Today was also the last time we would be meeting David, our Blue-Badge tour guide. Because our group was large we were divided into two. While David took one group around the rest were given free time to wander through the galleries, then we would switch. David through the various galleries and gave us a quick but detailed explanation of the paintings, on the background of the artists and the evolution of the style of the paintings they adopted. He had chosen to do this to give as a chronological overview of the painting from the religiously themed work of the Renaissance to the more elitist work of British painter Joshua Reynolds who specialized in historical works denoting the gentry as Classical subjects as the elites liked to be painted as mythical characters, which elevated their personality and the values or virtues they stood for in real life.
One painting that captured my attention and lingered in my head was an artwork painted by Pierre-August Renoir, Boating on the Seine. What was unique about this piece of painting was the way it was drawn – in the Impressionist style. I was especially drawn to how he had captured light’s changing qualities on the water – the river in the painting seemed as though it was flowing right before my eyes.
With its massive collection of over 2,300 paintings, the National Gallery is very complicated. With its numerous galleries and many floors it would have been difficult to see everything so David’s tour was useful for us to get an overview.
All too soon however it was time for us to move on to our next destination.
Our last stop before we bid our goodbyes to London was the Victoria and Albert Museum, and the National History Museum. As we did not have the time to visit both museums, we were given a choice, and were split into two groups. The museum that I chose to visit was the Victoria and Albert Museum, which displayed among many, many other things sculptures, jewelry and the evolution of fashion over the years.

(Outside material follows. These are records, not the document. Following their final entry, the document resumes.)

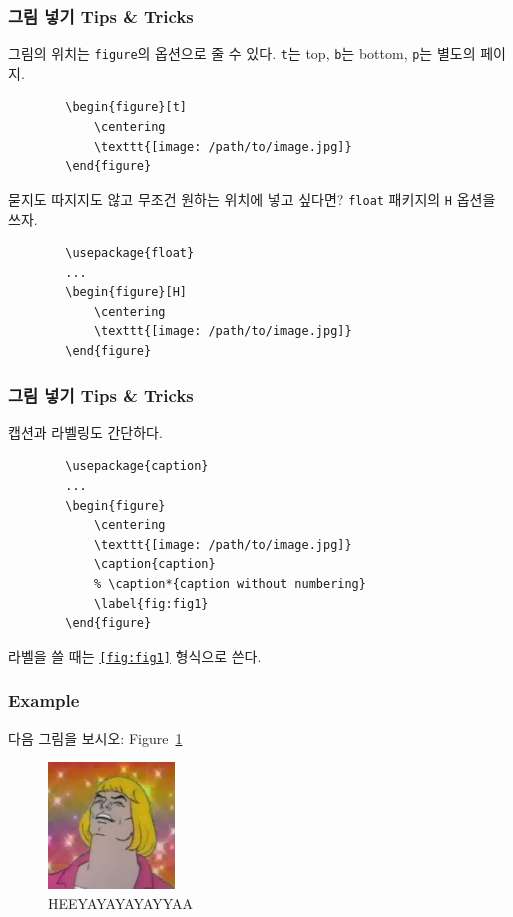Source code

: \begin{frame}[fragile]
    \frametitle{그림 넣기 Tips \& Tricks}

    그림의 위치는 \texttt{figure}의 옵션으로 줄 수 있다. \texttt{t}는 top, \texttt{b}는 bottom, \texttt{p}는 별도의 페이지.
    \begin{verbatim}
        \begin{figure}[t]
            \centering
            \texttt{[image: /path/to/image.jpg]}
        \end{figure}
    \end{verbatim}

    묻지도 따지지도 않고 무조건 원하는 위치에 넣고 싶다면? \texttt{float} 패키지의 \texttt{H} 옵션을 쓰자.
    \begin{verbatim}
        \usepackage{float}
        ...
        \begin{figure}[H]
            \centering
            \texttt{[image: /path/to/image.jpg]}
        \end{figure}
    \end{verbatim}

\end{frame}

\begin{frame}[fragile]
    \frametitle{그림 넣기 Tips \& Tricks}

    캡션과 라벨링도 간단하다.
    \begin{verbatim}
        \usepackage{caption}
        ...
        \begin{figure}
            \centering
            \texttt{[image: /path/to/image.jpg]}
            \caption{caption}
            % \caption*{caption without numbering}
            \label{fig:fig1}
        \end{figure}
    \end{verbatim}
    라벨을 쓸 때는 \texttt{\ref{fig:fig1}} 형식으로 쓴다.

\end{frame}

\begin{frame}
    \frametitle{Example}

    다음 그림을 보시오: Figure~\ref{fig:heeman}

    \begin{figure}
        \centering
        \includegraphics[width=0.3\textwidth]{heeman.jpg}
        \caption{HEEYAYAYAYAYYAA}
        \label{fig:heeman}
    \end{figure}

\end{frame}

To me the most eye-catching attraction there was undoubtedly the copy of the famous sculpture ‘David’, by Michelangelo. Despite it being a copy I could not help but be awed by its massive size, and as it was my first experience of the work of the genius sculptor Michelangelo, I could not help but to stare in awe at its majesty even though it was a replica.
Another popular attraction at the Victoria and Albert Museum was the exhibition of jewelry designed over the years. It was a pity that photography was not allowed in this exhibition but the glistening jewels have been successfully ingrained in my memory.

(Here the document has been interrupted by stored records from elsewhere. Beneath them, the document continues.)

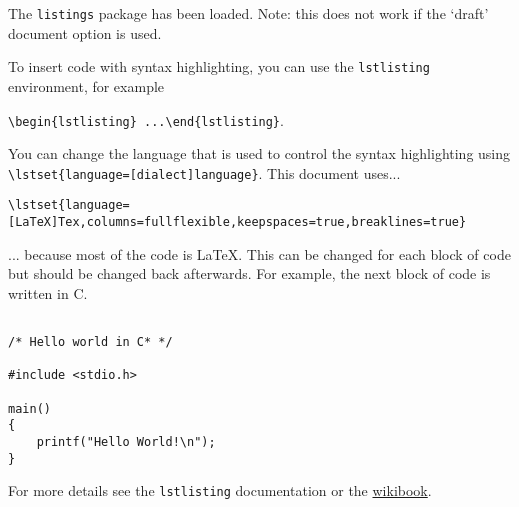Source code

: The \texttt{listings} package has been loaded. Note: this does not work if the `draft' document option is used.

To insert code with syntax highlighting, you can use the \texttt{lstlisting} environment, for example

 \verb+\begin{lstlisting} ...\end{lstlisting}+.

You can change the language that is used to control the syntax highlighting using \verb+\lstset{language=[dialect]language}+. This document uses...

\begin{lstlisting}
\lstset{language=[LaTeX]Tex,columns=fullflexible,keepspaces=true,breaklines=true}
\end{lstlisting}

... because most of the code is LaTeX. This can be changed for each block of code but should be changed back afterwards. For example, the next block of code is written in C.

\lstset{language=c}
\begin{lstlisting}

/* Hello world in C* */

#include <stdio.h>

main()
{
    printf("Hello World!\n");
}
\end{lstlisting}

\lstset{language=[LaTeX]Tex}

For more details see the \texttt{lstlisting} documentation or the \href{https://en.wikibooks.org/wiki/LaTeX/Source_Code_Listings}{wikibook}.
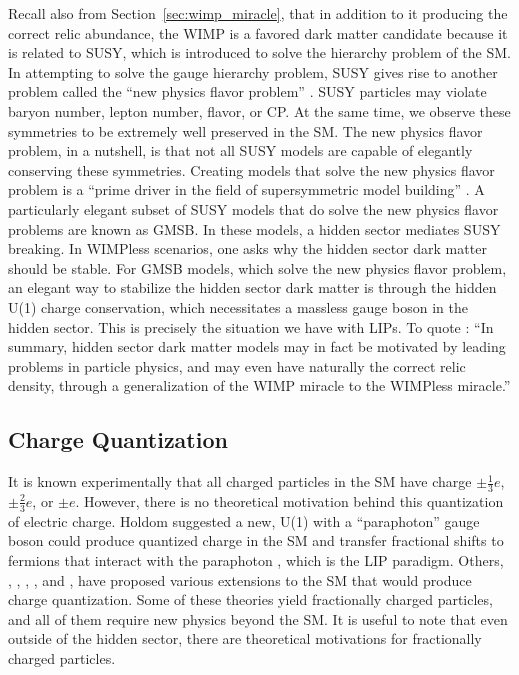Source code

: Recall also from Section~\ref{sec:wimp_miracle}, that in addition to it producing the correct relic abundance, the \ac{WIMP} is a favored dark matter candidate because it is related to \ac{SUSY}, which is introduced to solve the hierarchy problem of the \ac{SM}. In attempting to solve the gauge hierarchy problem, \ac{SUSY} gives rise to another problem called the ``new physics flavor problem'' \cite{Feng2010}. \ac{SUSY} particles may violate baryon number, lepton number, flavor, or CP. At the same time, we observe these symmetries to be extremely well preserved in the \ac{SM}. The new physics flavor problem, in a nutshell, is that not all \ac{SUSY} models are capable of elegantly conserving these symmetries. Creating models that solve the new physics flavor problem is a ``prime driver in the field of supersymmetric model building'' \cite{Feng2010}.  A particularly elegant subset of \ac{SUSY} models that do solve the new physics flavor problems are known as \ac{GMSB}. In these models, a hidden sector mediates \ac{SUSY} breaking. In \ac{WIMP}less scenarios, one asks why the hidden sector dark matter should be stable. For \ac{GMSB} models, which solve the new physics flavor problem, an elegant way to stabilize the hidden sector dark matter is through the hidden U(1) charge conservation, which necessitates a massless gauge boson in the hidden sector. This is precisely the situation we have with \ac{LIP}s. To quote \cite{Feng2010}: ``In summary, hidden sector dark matter models may in fact be motivated by leading problems in particle physics, and may even have naturally the correct relic density, through a generalization of the \ac{WIMP} miracle to the \ac{WIMP}less miracle.''

\subsection{Charge Quantization}
It is known experimentally that all charged particles in the \ac{SM} have charge $\pm\frac{1}{3}e$, $\pm\frac{2}{3}e$, or $\pm e$. However, there is no theoretical motivation behind this quantization of electric charge. Holdom suggested a new, U(1) with a ``paraphoton'' gauge boson could produce quantized charge in the \ac{SM} and transfer fractional shifts to fermions that interact with the paraphoton \cite{Holdom1986}, which is the \ac{LIP} paradigm. Others, \cite{Foot1993}, \cite{Babu1990}, \cite{Schellekens1990}, \cite{Wen1985}, and \cite{Dirac1931}, have proposed various extensions to the \ac{SM} that would produce charge quantization. Some of these theories yield fractionally charged particles, and all of them require new physics beyond the \ac{SM}. It is useful to note that even outside of the hidden sector, there are theoretical motivations for fractionally charged particles. 


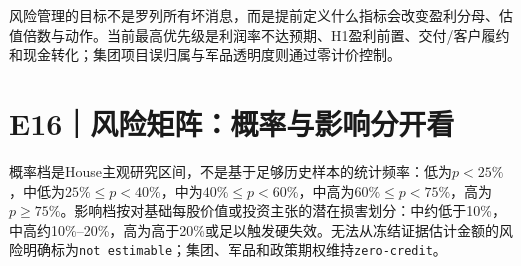 风险管理的目标不是罗列所有坏消息，而是提前定义什么指标会改变盈利分母、估值倍数与动作。当前最高优先级是利润率不达预期、H1盈利前置、交付/客户履约和现金转化；集团项目误归属与军品透明度则通过零计价控制。

\section{E16｜风险矩阵：概率与影响分开看}

概率档是House主观研究区间，不是基于足够历史样本的统计频率：低为\(p<25\%\)，中低为\(25\%\leq p<40\%\)，中为\(40\%\leq p<60\%\)，中高为\(60\%\leq p<75\%\)，高为\(p\geq75\%\)。影响档按对基础每股价值或投资主张的潜在损害划分：中约低于10\%，中高约10\%--20\%，高为高于20\%或足以触发硬失效。无法从冻结证据估计金额的风险明确标为\texttt{not estimable}；集团、军品和政策期权维持\texttt{zero-credit}。

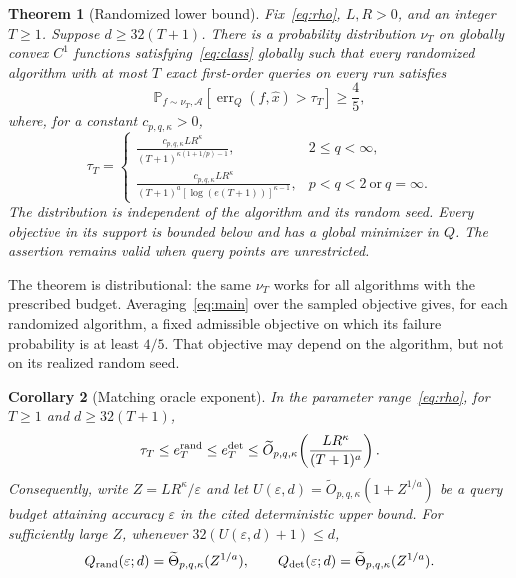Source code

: \documentclass[11pt,a4paper]{article}
\newtheorem{theorem}{Theorem}[section]
\newtheorem{corollary}[theorem]{Corollary}
\theoremstyle{definition}
\theoremstyle{remark}
\newcommand{\Prb}{\mathbb P}
\newcommand{\eps}{\varepsilon}
\newcommand{\tO}{\widetilde O}
\newcommand{\tTheta}{\widetilde\Theta}
\DeclareMathOperator{\err}{err}
\begin{document}
\begin{theorem}[Randomized lower bound]\label{thm:main}
Fix~\eqref{eq:rho}, $L,R>0$, and an integer $T\ge1$.
Suppose $d\ge32(T+1)$. There is a probability distribution $\nu_T$ on
globally convex $C^1$ functions satisfying~\eqref{eq:class} globally such that
every randomized algorithm with at most $T$ exact first-order queries on
every run satisfies
\begin{equation}\label{eq:main}
  \Prb_{f\sim\nu_T,\mathcal A}
       [\err_Q(f,\widehat x)>\tau_T]\ge\frac45,
\end{equation}
where, for a constant $c_{p,q,\kappa}>0$,
\begin{equation}\label{eq:threshold}
\tau_T=
\begin{cases}
\displaystyle
 \frac{c_{p,q,\kappa}LR^\kappa}
      {(T+1)^{\kappa(1+1/p)-1}},
 & 2\le q<\infty,\\[10pt]
\displaystyle
 \frac{c_{p,q,\kappa}LR^\kappa}
      {(T+1)^a[\log(e(T+1))]^{\kappa-1}},
 & p<q<2\ \text{or}\ q=\infty.
\end{cases}
\end{equation}
The distribution is independent of the algorithm and its random seed.
Every objective in its support is bounded below and has a global minimizer
in $Q$. The assertion remains valid when query points are unrestricted.
\end{theorem}

The theorem is distributional: the same $\nu_T$ works for all algorithms
with the prescribed budget. Averaging~\eqref{eq:main} over the sampled
objective gives, for each randomized algorithm, a fixed admissible objective
on which its failure probability is at least $4/5$. That objective may depend
on the algorithm, but not on its realized random seed.

\begin{corollary}[Matching oracle exponent]\label{cor:matching}
In the parameter range~\eqref{eq:rho}, for $T\ge1$ and
$d\ge32(T+1)$,
\begin{equation}\label{eq:error-sandwich}
  \tau_T\le e_T^{\rm rand}\le e_T^{\rm det}
  \le\tO_{p,q,\kappa}\!\left(\frac{LR^\kappa}{(T+1)^a}\right).
\end{equation}
Consequently, write $Z=LR^\kappa/\eps$ and let
$U(\eps,d)=\tO_{p,q,\kappa}(1+Z^{1/a})$ be a query budget attaining accuracy
$\eps$ in the cited deterministic upper bound.
For sufficiently large $Z$, whenever $32(U(\eps,d)+1)\le d$,
\begin{equation}\label{eq:query}
  Q_{\rm rand}(\eps;d)=\tTheta_{p,q,\kappa}(Z^{1/a}),
  \qquad
  Q_{\rm det}(\eps;d)=\tTheta_{p,q,\kappa}(Z^{1/a}).
\end{equation}
\end{corollary}
\end{document}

It was now time to bid farewell to the beautiful city of London. The past 10 days have been physically draining but we all had acquired valuable lessons, be it life skills or knowledge.
All of us on the trip seem to have the same ambition- we all want to return to London one day, to visit these places again but with more time to see even more.
It is my sincere hope that all of our wishes will eventually come true.
Till then, goodbye London!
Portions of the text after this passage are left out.